• [TASK TO CARRY OUT] Leave out the pictures and transcribe the rest of the records exactly.

/---

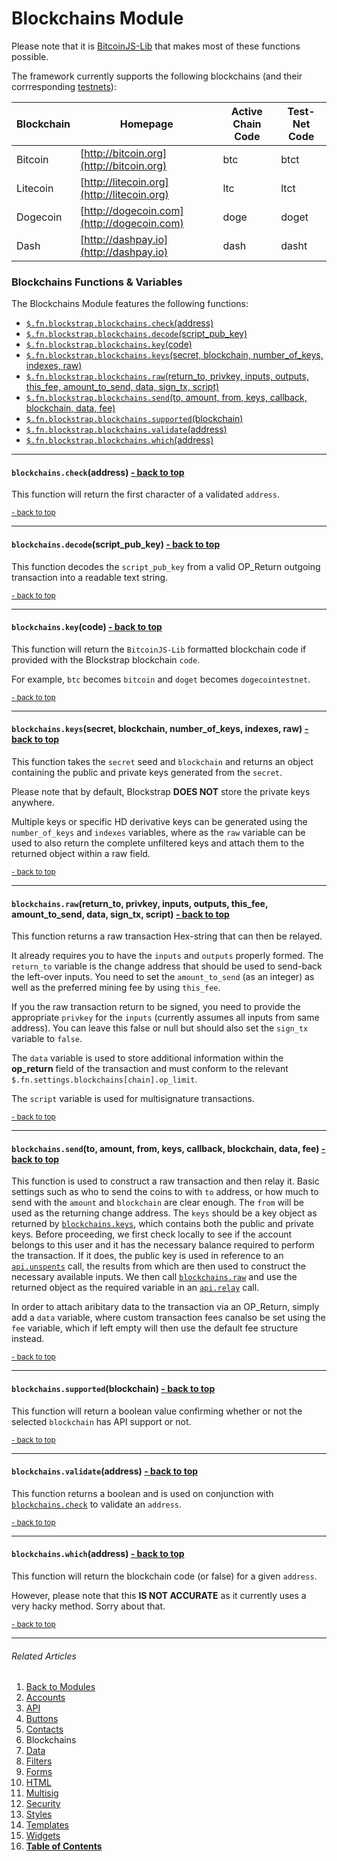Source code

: Blockchains Module <a name="docs_home"></a>
==========================================

Please note that it is [BitcoinJS-Lib](http://bitcoinjs.org) that makes most of these functions possible.

The framework currently supports the following blockchains (and their corrresponding [testnets](https://en.bitcoin.it/wiki/Testnet)):

| Blockchain | Homepage | Active Chain Code | Test-Net Code |
|------------|----------|-------------------|---------------|
|Bitcoin|[http://bitcoin.org](http://bitcoin.org)|btc|btct|
|Litecoin|[http://litecoin.org](http://litecoin.org)|ltc|ltct|
|Dogecoin|[http://dogecoin.com](http://dogecoin.com)|doge|doget|
|Dash|[http://dashpay.io](http://dashpay.io)|dash|dasht|

### Blockchains Functions & Variables

The Blockchains Module features the following functions:

* [`$.fn.blockstrap.blockchains.check`(address)](#blockchains_check)
* [`$.fn.blockstrap.blockchains.decode`(script_pub_key)](#blockchains_decode)
* [`$.fn.blockstrap.blockchains.key`(code)](#blockchains_key)
* [`$.fn.blockstrap.blockchains.keys`(secret, blockchain, number_of_keys, indexes, raw)](#blockchains_keys)
* [`$.fn.blockstrap.blockchains.raw`(return_to, privkey, inputs, outputs, this_fee, amount_to_send, data, sign_tx, script)](#blockchains_raw)
* [`$.fn.blockstrap.blockchains.send`(to, amount, from, keys, callback, blockchain, data, fee)](#blockchains_send)
* [`$.fn.blockstrap.blockchains.supported`(blockchain)](#blockchains_supported)
* [`$.fn.blockstrap.blockchains.validate`(address)](#blockchains_validate)
* [`$.fn.blockstrap.blockchains.which`(address)](#blockchains_which)

--------------------------------------------------------------------------------

#### `blockchains.check`(address) <a name="blockchains_check" class="pull-right" href="#docs_home"><i class="glyphicon glyphicon-upload"></i>- back to top</a>

This function will return the first character of a validated `address`.

<a href="#docs_home"><small>- back to top</small></a>

--------------------------------------------------------------------------------

#### `blockchains.decode`(script_pub_key) <a name="blockchains_decode" class="pull-right" href="#docs_home"><i class="glyphicon glyphicon-upload"></i>- back to top</a>

This function decodes the `script_pub_key` from a valid OP_Return outgoing transaction into a readable text string.

<a href="#docs_home"><small>- back to top</small></a>

--------------------------------------------------------------------------------

#### `blockchains.key`(code) <a name="blockchains_key" class="pull-right" href="#docs_home"><i class="glyphicon glyphicon-upload"></i>- back to top</a>

This function will return the `BitcoinJS-Lib` formatted blockchain code if provided with the Blockstrap blockchain `code`. 

For example, `btc` becomes `bitcoin` and `doget` becomes `dogecointestnet`.

<a href="#docs_home"><small>- back to top</small></a>

--------------------------------------------------------------------------------

#### `blockchains.keys`(secret, blockchain, number_of_keys, indexes, raw) <a name="blockchains_keys" class="pull-right" href="#docs_home"><i class="glyphicon glyphicon-upload"></i>- back to top</a>

This function takes the `secret` seed and `blockchain` and returns an object containing the public and private keys generated from the `secret`.

Please note that by default, Blockstrap __DOES NOT__ store the private keys anywhere.

Multiple keys or specific HD derivative keys can be generated using the `number_of_keys` and `indexes` variables, where as the `raw` variable can be used to also return the complete unfiltered keys and attach them to the returned object within a raw field.

<a href="#docs_home"><small>- back to top</small></a>

--------------------------------------------------------------------------------

#### `blockchains.raw`(return_to, privkey, inputs, outputs, this_fee, amount_to_send, data, sign_tx, script) <a name="blockchains_raw" class="pull-right" href="#docs_home"><i class="glyphicon glyphicon-upload"></i>- back to top</a>

This function returns a raw transaction Hex-string that can then be relayed.

It already requires you to have the `inputs` and `outputs` properly formed. The `return_to` variable is the change address that should be used to send-back the left-over inputs. You need to set the `amount_to_send` (as an integer) as well as the preferred mining fee by using `this_fee`.

If you the raw transaction return to be signed, you need to provide the appropriate `privkey` for the `inputs` (currently assumes all inputs from same address). You can leave this false or null but should also set the `sign_tx` variable to `false`.

The `data` variable is used to store additional information within the __op_return__ field of the transaction and must conform to the relevant `$.fn.settings.blockchains[chain].op_limit`.

The `script` variable is used for multisignature transactions.

<a href="#docs_home"><small>- back to top</small></a>

--------------------------------------------------------------------------------

#### `blockchains.send`(to, amount, from, keys, callback, blockchain, data, fee) <a name="blockchains_send" class="pull-right" href="#docs_home"><i class="glyphicon glyphicon-upload"></i>- back to top</a>

This function is used to construct a raw transaction and then relay it. Basic settings such as who to send the coins to with `to` address, or how much to send with the `amount` and `blockchain` are clear enough. The `from` will be used as the returning change address. The `keys` should be a key object as returned by [`blockchains.keys`](#blockchains_keys), which contains both the public and private keys. Before proceeding, we first check locally to see if the account belongs to this user and it has the necessary balance required to perform the transaction. If it does, the public key is used in reference to an [`api.unspents`](../api/#api_unspents) call, the results from which are then used to construct the necessary available inputs. We then call [`blockchains.raw`](#blockchains_raw) and use the returned object as the required variable in an [`api.relay`](../api/#api_relay) call.

In order to attach aribitary data to the transaction via an OP_Return, simply add a `data` variable, where custom transaction fees canalso be set using the `fee` variable, which if left empty will then use the default fee structure instead.

<a href="#docs_home"><small>- back to top</small></a>

--------------------------------------------------------------------------------

#### `blockchains.supported`(blockchain) <a name="blockchains_check" class="pull-right" href="#docs_home"><i class="glyphicon glyphicon-upload"></i>- back to top</a>

This function will return a boolean value confirming whether or not the selected `blockchain` has API support or not.

<a href="#docs_home"><small>- back to top</small></a>

--------------------------------------------------------------------------------

#### `blockchains.validate`(address) <a name="blockchains_validate" class="pull-right" href="#docs_home"><i class="glyphicon glyphicon-upload"></i>- back to top</a>

This function returns a boolean and is used on conjunction with [`blockchains.check`](#blockchains_check) to validate an `address`.

<a href="#docs_home"><small>- back to top</small></a>

--------------------------------------------------------------------------------

#### `blockchains.which`(address) <a name="blockchains_which" class="pull-right" href="#docs_home"><i class="glyphicon glyphicon-upload"></i>- back to top</a>

This function will return the blockchain code (or false) for a given `address`.

However, please note that this __IS NOT ACCURATE__ as it currently uses a very hacky method. Sorry about that.

<a href="#docs_home"><small>- back to top</small></a>

---

###### Related Articles

01. [Back to Modules](../../modules/)
02. [Accounts](../accounts/)
03. [API](../api/)
04. [Buttons](../buttons/)
05. [Contacts](../contacts/)
06. Blockchains
07. [Data](../data/)
08. [Filters](../filters/)
09. [Forms](../forms/)
10. [HTML](../html/)
11. [Multisig](../multisig/)
12. [Security](../security/)
13. [Styles](../styles/)
14. [Templates](../templates/)
15. [Widgets](../widgets/)
16. [__Table of Contents__](../../../)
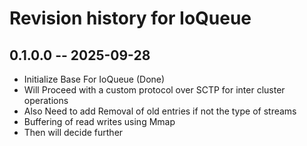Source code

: # Revision history for IoQueue

## 0.1.0.0 -- 2025-09-28

* Initialize Base For IoQueue (Done)
* Will Proceed with a custom protocol over SCTP for inter cluster operations
* Also Need to add Removal of old entries if not the type of streams
* Buffering of read writes using Mmap
* Then will decide further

\---

• [REPLY TO THE TASK]
Source code

: Blockchains Module <a name="docs_home"></a>
==========================================

Please note that it is [BitcoinJS-Lib](http://bitcoinjs.org) that makes most of these functions possible.

The framework currently supports the following blockchains (and their corrresponding [testnets](https://en.bitcoin.it/wiki/Testnet)):

| Blockchain | Homepage | Active Chain Code | Test-Net Code |
|------------|----------|-------------------|---------------|
|Bitcoin|[http://bitcoin.org](http://bitcoin.org)|btc|btct|
|Litecoin|[http://litecoin.org](http://litecoin.org)|ltc|ltct|
|Dogecoin|[http://dogecoin.com](http://dogecoin.com)|doge|doget|
|Dash|[http://dashpay.io](http://dashpay.io)|dash|dasht|

### Blockchains Functions & Variables

The Blockchains Module features the following functions:

* [`$.fn.blockstrap.blockchains.check`(address)](#blockchains_check)
* [`$.fn.blockstrap.blockchains.decode`(script_pub_key)](#blockchains_decode)
* [`$.fn.blockstrap.blockchains.key`(code)](#blockchains_key)
* [`$.fn.blockstrap.blockchains.keys`(secret, blockchain, number_of_keys, indexes, raw)](#blockchains_keys)
* [`$.fn.blockstrap.blockchains.raw`(return_to, privkey, inputs, outputs, this_fee, amount_to_send, data, sign_tx, script)](#blockchains_raw)
* [`$.fn.blockstrap.blockchains.send`(to, amount, from, keys, callback, blockchain, data, fee)](#blockchains_send)
* [`$.fn.blockstrap.blockchains.supported`(blockchain)](#blockchains_supported)
* [`$.fn.blockstrap.blockchains.validate`(address)](#blockchains_validate)
* [`$.fn.blockstrap.blockchains.which`(address)](#blockchains_which)

--------------------------------------------------------------------------------

#### `blockchains.check`(address) <a name="blockchains_check" class="pull-right" href="#docs_home"><i class="glyphicon glyphicon-upload"></i>- back to top</a>

This function will return the first character of a validated `address`.

<a href="#docs_home"><small>- back to top</small></a>

--------------------------------------------------------------------------------

#### `blockchains.decode`(script_pub_key) <a name="blockchains_decode" class="pull-right" href="#docs_home"><i class="glyphicon glyphicon-upload"></i>- back to top</a>

This function decodes the `script_pub_key` from a valid OP_Return outgoing transaction into a readable text string.

<a href="#docs_home"><small>- back to top</small></a>

--------------------------------------------------------------------------------

#### `blockchains.key`(code) <a name="blockchains_key" class="pull-right" href="#docs_home"><i class="glyphicon glyphicon-upload"></i>- back to top</a>

This function will return the `BitcoinJS-Lib` formatted blockchain code if provided with the Blockstrap blockchain `code`. 

For example, `btc` becomes `bitcoin` and `doget` becomes `dogecointestnet`.

<a href="#docs_home"><small>- back to top</small></a>

--------------------------------------------------------------------------------

#### `blockchains.keys`(secret, blockchain, number_of_keys, indexes, raw) <a name="blockchains_keys" class="pull-right" href="#docs_home"><i class="glyphicon glyphicon-upload"></i>- back to top</a>

This function takes the `secret` seed and `blockchain` and returns an object containing the public and private keys generated from the `secret`.

Please note that by default, Blockstrap __DOES NOT__ store the private keys anywhere.

Multiple keys or specific HD derivative keys can be generated using the `number_of_keys` and `indexes` variables, where as the `raw` variable can be used to also return the complete unfiltered keys and attach them to the returned object within a raw field.

<a href="#docs_home"><small>- back to top</small></a>

--------------------------------------------------------------------------------

#### `blockchains.raw`(return_to, privkey, inputs, outputs, this_fee, amount_to_send, data, sign_tx, script) <a name="blockchains_raw" class="pull-right" href="#docs_home"><i class="glyphicon glyphicon-upload"></i>- back to top</a>

This function returns a raw transaction Hex-string that can then be relayed.

It already requires you to have the `inputs` and `outputs` properly formed. The `return_to` variable is the change address that should be used to send-back the left-over inputs. You need to set the `amount_to_send` (as an integer) as well as the preferred mining fee by using `this_fee`.

If you the raw transaction return to be signed, you need to provide the appropriate `privkey` for the `inputs` (currently assumes all inputs from same address). You can leave this false or null but should also set the `sign_tx` variable to `false`.

The `data` variable is used to store additional information within the __op_return__ field of the transaction and must conform to the relevant `$.fn.settings.blockchains[chain].op_limit`.

The `script` variable is used for multisignature transactions.

<a href="#docs_home"><small>- back to top</small></a>

--------------------------------------------------------------------------------

#### `blockchains.send`(to, amount, from, keys, callback, blockchain, data, fee) <a name="blockchains_send" class="pull-right" href="#docs_home"><i class="glyphicon glyphicon-upload"></i>- back to top</a>

This function is used to construct a raw transaction and then relay it. Basic settings such as who to send the coins to with `to` address, or how much to send with the `amount` and `blockchain` are clear enough. The `from` will be used as the returning change address. The `keys` should be a key object as returned by [`blockchains.keys`](#blockchains_keys), which contains both the public and private keys. Before proceeding, we first check locally to see if the account belongs to this user and it has the necessary balance required to perform the transaction. If it does, the public key is used in reference to an [`api.unspents`](../api/#api_unspents) call, the results from which are then used to construct the necessary available inputs. We then call [`blockchains.raw`](#blockchains_raw) and use the returned object as the required variable in an [`api.relay`](../api/#api_relay) call.

In order to attach aribitary data to the transaction via an OP_Return, simply add a `data` variable, where custom transaction fees canalso be set using the `fee` variable, which if left empty will then use the default fee structure instead.

<a href="#docs_home"><small>- back to top</small></a>

--------------------------------------------------------------------------------

#### `blockchains.supported`(blockchain) <a name="blockchains_check" class="pull-right" href="#docs_home"><i class="glyphicon glyphicon-upload"></i>- back to top</a>

This function will return a boolean value confirming whether or not the selected `blockchain` has API support or not.

<a href="#docs_home"><small>- back to top</small></a>

--------------------------------------------------------------------------------

#### `blockchains.validate`(address) <a name="blockchains_validate" class="pull-right" href="#docs_home"><i class="glyphicon glyphicon-upload"></i>- back to top</a>

This function returns a boolean and is used on conjunction with [`blockchains.check`](#blockchains_check) to validate an `address`.

<a href="#docs_home"><small>- back to top</small></a>

--------------------------------------------------------------------------------

#### `blockchains.which`(address) <a name="blockchains_which" class="pull-right" href="#docs_home"><i class="glyphicon glyphicon-upload"></i>- back to top</a>

This function will return the blockchain code (or false) for a given `address`.

However, please note that this __IS NOT ACCURATE__ as it currently uses a very hacky method. Sorry about that.

<a href="#docs_home"><small>- back to top</small></a>

---

###### Related Articles

01. [Back to Modules](../../modules/)
02. [Accounts](../accounts/)
03. [API](../api/)
04. [Buttons](../buttons/)
05. [Contacts](../contacts/)
06. Blockchains
07. [Data](../data/)
08. [Filters](../filters/)
09. [Forms](../forms/)
10. [HTML](../html/)
11. [Multisig](../multisig/)
12. [Security](../security/)
13. [Styles](../styles/)
14. [Templates](../templates/)
15. [Widgets](../widgets/)
16. [__Table of Contents__](../../../)
Source code

: # Revision history for IoQueue

## 0.1.0.0 -- 2025-09-28

* Initialize Base For IoQueue (Done)
* Will Proceed with a custom protocol over SCTP for inter cluster operations
* Also Need to add Removal of old entries if not the type of streams
* Buffering of read writes using Mmap
* Then will decide further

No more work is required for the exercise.